Puxei ela com toda minha força. Sangue escorreu pelos meus dedos. O urso esticou seu pescoço como um condenado esperando pelo machado do seu carrasco.
— O que você está fazendo? — perguntei.
— Se você me matar, poderei descansar sabendo que alguém estará vivo punindo os maus desse mundo cruel.
— Já disse que não sou igual…
— Eu era o urso mais fraco dos meus irmãos, fui abandonado pela minha mãe na floresta e quase morri nas mãos de caçadores. Quando estava prestes a desistir da minha vida, encontrei uma menina de cachos dourados. Ela me tratou com amor e carinho, cuidando de mim como um filho. Jurei protegê-la, porém, ela foi morta diante dos meus olhos por um deus! Eu segui o assassino até sua tenda. Ele dormia pensando estar seguro. Cravei meus dentes em seu pescoço e o matei com o mesmo ódio que ele teve ao matar minha amiga humana. Ganhei os poderes dele e fiquei mais inteligente e forte. Mesmo assim, meu único arrependimento foi ter falhado com a menina que jurei proteger. Você quer proteger o seu elfo de cachos dourados com os poderes de um deus? Golpei meu pescoço e ganhe meu ódio e fúria para que nunca ninguém possa tirar seu menino de você.
Eu não me segurei. As palavras do urso fizeram sentido para mim. O que adiantava ter o poder de um deus, mas não ter sua coragem para tirar uma vida? Conforme ceifava a vida daquele animal, sentia o seu ódio e fúria dominando meu coração. A cabeça dele caiu no chão e a minha inocência saiu junto. Meus cabelos, antigamente castanhos, se tornaram negros semelhantes aos pelos do Sourukira.

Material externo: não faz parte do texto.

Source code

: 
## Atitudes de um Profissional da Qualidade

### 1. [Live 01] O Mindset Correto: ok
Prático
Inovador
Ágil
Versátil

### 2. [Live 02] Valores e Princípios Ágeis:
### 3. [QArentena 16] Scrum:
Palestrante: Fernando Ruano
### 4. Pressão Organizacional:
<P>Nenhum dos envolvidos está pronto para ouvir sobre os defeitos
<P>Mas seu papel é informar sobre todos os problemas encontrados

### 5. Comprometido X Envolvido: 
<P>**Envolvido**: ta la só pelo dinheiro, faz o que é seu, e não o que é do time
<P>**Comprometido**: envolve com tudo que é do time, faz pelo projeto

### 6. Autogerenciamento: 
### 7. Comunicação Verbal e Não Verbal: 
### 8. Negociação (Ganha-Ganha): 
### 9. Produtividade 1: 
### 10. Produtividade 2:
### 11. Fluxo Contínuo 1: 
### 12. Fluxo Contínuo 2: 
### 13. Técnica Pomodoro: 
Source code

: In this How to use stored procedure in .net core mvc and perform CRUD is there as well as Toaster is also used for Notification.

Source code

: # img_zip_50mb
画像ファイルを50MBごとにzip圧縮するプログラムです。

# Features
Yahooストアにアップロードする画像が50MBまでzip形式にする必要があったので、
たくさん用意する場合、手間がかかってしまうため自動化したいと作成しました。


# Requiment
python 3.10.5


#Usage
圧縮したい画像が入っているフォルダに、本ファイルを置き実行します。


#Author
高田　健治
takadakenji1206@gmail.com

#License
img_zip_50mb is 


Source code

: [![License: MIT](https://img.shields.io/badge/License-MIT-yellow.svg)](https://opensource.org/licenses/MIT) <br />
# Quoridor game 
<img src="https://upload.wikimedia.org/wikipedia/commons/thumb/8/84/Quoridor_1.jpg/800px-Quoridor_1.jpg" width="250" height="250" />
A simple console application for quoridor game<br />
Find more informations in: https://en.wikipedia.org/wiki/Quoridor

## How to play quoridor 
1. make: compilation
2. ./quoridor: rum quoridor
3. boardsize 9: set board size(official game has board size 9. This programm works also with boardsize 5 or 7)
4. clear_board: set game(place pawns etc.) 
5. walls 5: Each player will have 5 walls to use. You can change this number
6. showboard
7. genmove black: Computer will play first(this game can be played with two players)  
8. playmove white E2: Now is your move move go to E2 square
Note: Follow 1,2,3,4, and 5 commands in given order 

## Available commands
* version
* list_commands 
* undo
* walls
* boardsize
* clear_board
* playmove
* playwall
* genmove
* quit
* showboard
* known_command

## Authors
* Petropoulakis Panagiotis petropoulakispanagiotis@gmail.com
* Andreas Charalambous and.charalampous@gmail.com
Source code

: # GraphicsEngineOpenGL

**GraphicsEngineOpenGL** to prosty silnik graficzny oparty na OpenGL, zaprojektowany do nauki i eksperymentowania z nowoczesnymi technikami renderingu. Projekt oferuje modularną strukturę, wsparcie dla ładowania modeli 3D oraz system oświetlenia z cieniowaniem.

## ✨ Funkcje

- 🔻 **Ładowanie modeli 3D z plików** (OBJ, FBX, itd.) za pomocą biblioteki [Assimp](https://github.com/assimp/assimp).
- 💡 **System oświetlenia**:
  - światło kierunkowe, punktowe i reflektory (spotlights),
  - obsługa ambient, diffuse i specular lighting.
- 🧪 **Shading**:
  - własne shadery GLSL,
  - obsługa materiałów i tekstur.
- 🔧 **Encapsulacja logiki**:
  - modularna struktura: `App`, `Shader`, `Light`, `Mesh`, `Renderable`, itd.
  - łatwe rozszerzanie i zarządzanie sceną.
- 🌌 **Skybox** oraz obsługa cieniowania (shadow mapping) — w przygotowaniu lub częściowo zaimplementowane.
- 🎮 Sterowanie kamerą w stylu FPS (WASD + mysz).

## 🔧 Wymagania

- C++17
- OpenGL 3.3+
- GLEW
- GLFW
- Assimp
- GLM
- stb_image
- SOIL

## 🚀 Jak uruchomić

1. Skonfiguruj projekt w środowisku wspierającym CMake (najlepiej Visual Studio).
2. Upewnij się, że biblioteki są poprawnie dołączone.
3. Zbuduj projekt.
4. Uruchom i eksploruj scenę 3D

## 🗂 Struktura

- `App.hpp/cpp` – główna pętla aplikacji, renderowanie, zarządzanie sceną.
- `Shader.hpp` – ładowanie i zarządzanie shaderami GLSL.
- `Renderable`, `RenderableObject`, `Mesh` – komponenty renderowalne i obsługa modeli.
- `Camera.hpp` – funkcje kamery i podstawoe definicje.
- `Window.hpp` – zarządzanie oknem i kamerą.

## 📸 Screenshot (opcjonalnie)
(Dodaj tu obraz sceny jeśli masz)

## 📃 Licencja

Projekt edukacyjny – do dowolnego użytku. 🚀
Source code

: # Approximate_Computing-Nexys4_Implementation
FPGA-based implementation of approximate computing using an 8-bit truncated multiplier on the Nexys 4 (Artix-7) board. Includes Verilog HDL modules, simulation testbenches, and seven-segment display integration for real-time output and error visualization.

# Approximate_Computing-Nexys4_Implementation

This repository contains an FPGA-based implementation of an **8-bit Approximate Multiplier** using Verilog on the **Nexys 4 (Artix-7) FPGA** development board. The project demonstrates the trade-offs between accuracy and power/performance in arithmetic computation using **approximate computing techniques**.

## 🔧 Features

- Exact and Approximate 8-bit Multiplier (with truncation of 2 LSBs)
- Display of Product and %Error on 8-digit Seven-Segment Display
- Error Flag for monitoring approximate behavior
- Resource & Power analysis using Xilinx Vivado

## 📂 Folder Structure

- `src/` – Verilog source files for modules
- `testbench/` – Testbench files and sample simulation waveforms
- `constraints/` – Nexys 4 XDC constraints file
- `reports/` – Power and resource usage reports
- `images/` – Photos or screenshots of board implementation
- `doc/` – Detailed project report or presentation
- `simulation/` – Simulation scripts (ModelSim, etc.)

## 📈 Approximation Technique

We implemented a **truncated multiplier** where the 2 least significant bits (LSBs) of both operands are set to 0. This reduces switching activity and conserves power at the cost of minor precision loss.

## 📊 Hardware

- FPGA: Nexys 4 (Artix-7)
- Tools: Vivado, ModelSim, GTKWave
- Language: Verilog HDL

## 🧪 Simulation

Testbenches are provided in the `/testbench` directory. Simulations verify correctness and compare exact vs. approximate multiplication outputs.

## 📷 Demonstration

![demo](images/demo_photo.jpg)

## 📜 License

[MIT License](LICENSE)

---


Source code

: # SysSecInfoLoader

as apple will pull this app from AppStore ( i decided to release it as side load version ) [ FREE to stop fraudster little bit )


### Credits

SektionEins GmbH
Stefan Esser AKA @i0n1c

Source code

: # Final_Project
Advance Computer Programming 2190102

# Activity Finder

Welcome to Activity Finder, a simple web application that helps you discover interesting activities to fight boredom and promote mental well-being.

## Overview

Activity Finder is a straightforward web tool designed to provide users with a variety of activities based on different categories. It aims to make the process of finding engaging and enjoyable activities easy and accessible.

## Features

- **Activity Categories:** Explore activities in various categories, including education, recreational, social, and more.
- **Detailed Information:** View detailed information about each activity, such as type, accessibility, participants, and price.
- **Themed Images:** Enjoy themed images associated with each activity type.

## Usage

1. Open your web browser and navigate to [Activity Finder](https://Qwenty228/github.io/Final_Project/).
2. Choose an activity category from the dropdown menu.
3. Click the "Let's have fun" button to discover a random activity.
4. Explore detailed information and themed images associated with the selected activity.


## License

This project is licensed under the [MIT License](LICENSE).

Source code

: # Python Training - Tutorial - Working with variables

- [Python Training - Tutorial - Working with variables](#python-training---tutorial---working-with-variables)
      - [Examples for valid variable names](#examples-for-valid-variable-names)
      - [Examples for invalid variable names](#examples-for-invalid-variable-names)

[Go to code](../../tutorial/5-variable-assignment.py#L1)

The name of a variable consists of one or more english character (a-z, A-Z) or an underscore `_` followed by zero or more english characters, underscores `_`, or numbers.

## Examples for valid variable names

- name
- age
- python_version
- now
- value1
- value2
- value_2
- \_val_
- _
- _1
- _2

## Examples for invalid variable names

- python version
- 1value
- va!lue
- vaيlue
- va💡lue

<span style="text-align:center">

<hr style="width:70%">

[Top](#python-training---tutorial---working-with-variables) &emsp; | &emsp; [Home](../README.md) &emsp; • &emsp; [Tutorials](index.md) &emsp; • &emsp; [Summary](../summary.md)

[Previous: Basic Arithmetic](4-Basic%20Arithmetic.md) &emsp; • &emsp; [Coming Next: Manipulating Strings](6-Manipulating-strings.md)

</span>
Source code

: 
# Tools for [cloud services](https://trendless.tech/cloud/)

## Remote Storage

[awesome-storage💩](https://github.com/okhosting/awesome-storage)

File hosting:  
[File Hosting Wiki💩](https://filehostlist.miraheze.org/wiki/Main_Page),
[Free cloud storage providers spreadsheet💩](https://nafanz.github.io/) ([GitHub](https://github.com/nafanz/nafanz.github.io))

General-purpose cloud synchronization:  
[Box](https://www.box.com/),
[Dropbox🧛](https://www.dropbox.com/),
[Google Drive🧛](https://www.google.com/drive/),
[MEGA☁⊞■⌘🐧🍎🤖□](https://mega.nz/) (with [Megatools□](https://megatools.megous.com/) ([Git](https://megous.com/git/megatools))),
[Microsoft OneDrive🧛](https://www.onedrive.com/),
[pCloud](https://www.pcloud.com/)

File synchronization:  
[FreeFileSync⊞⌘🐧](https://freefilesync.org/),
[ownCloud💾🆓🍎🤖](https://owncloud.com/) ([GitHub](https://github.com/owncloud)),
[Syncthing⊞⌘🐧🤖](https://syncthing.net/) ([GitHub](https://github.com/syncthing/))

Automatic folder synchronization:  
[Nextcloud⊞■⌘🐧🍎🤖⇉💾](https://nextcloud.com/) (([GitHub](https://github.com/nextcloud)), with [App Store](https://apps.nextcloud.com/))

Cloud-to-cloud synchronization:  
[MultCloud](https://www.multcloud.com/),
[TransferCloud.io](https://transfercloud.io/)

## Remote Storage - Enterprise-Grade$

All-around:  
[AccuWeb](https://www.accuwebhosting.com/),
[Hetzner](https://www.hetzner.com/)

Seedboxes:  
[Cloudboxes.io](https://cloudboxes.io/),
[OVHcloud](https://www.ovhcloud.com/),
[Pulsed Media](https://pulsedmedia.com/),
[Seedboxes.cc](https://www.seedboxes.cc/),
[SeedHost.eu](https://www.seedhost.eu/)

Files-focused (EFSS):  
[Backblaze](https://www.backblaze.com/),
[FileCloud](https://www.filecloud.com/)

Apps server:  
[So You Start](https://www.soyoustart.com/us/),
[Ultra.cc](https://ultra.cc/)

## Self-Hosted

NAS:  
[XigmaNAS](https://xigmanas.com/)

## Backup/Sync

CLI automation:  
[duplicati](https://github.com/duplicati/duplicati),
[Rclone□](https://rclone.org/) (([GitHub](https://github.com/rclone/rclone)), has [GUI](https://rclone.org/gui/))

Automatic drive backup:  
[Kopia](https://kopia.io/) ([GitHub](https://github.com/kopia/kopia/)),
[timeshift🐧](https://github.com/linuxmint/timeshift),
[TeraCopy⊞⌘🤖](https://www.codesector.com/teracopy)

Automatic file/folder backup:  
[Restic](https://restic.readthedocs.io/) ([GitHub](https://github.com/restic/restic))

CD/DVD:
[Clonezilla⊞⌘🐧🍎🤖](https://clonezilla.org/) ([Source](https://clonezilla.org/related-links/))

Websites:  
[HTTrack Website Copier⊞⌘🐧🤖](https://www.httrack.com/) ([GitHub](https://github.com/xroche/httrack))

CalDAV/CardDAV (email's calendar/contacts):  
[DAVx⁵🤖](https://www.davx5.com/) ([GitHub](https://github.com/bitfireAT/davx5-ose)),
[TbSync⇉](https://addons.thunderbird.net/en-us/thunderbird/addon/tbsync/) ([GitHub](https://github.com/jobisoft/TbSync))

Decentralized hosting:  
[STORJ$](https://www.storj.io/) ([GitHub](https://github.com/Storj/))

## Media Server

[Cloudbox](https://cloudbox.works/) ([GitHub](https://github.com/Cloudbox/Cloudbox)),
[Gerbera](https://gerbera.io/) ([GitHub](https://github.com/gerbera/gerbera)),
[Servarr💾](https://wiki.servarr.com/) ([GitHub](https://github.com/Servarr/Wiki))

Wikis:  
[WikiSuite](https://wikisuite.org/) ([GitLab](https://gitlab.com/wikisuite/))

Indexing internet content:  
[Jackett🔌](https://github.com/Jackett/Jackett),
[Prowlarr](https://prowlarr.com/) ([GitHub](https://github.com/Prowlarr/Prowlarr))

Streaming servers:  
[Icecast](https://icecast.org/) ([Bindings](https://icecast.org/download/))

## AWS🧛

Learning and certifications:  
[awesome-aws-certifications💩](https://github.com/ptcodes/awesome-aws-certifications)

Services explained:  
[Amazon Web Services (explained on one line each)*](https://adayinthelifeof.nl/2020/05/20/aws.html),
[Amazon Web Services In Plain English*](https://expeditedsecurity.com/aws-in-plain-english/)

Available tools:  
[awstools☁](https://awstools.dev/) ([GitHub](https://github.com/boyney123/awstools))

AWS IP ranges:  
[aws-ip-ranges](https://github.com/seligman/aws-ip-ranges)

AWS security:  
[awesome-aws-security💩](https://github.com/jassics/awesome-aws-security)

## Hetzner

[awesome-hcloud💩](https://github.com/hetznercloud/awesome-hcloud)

— Tenho os poderes de um deus e o ódio de Sourukira. Ninguém, nem mesmo o mais forte dentre os mortais, conseguirá fazer mal ao meu Isniffi! — gritei, logo após lamber a faca sem demonstrar dor.
…
O imperador me olhava com olhos de terror. "Quem poderia imaginar que a Emika conseguiria matar o urso?", deve ter pensado. Meus irmãos não conseguiam esconder o medo. Até minha mãe, que mal olhava para mim, não tirava os olhos do meu rosto. Isniffi dormia em meu braço enquanto no outro segurava a cabeça de Sourukira.
— Você prometeu que daria sua bênção ao Isniffi se eu matasse Sourukira — afirmei, jogando a cabeça aos pés dele.
— Como você fez isso? — perguntou, gaguejando — você pagou algum mercenário?
— Fiz o serviço sozinha, mas se não acredita, manda aquele grandalhão vir aqui conferir — sorri.
— Vá lá e tire aquele moleque dos braços dela! — ordenou o imperador.
Quando o imperador menos esperava, lá estava minha faca encostada em sua garganta. O poder das botas que ganhei do deus da tempestade me deixou mais veloz do que um raio.
— Quem é você? — perguntou ele tremendo — Minha filha nunca faria isso…
— Digamos que você nunca mais verá sua velha Emika.
— Pode ficar com o menino, ele será seu filho e receberá o nome da casa Ikari, como prometi.
— Obrigada, meu imperador — afirmei com uma reverência — agora, com sua licença, preciso dar um banho nesse pequeno fedorentinho.
Quando penso que o urso nada fez por mim, eu me lembro que só consegui usar os meus poderes devido à fúria que ele me deu. Com ela, tive coragem de fazer o que é certo com todos que se meteram com meu filho. Minha vida mudou; nunca mais deixei de sorrir. Quando me sinto triste, meu Isniffi me alegra; nos momentos de solidão, ele me mostra o verdadeiro sentido da vida. Não é ouro, muito menos vida longa, mas o amor que faz nossa existência ter sentido.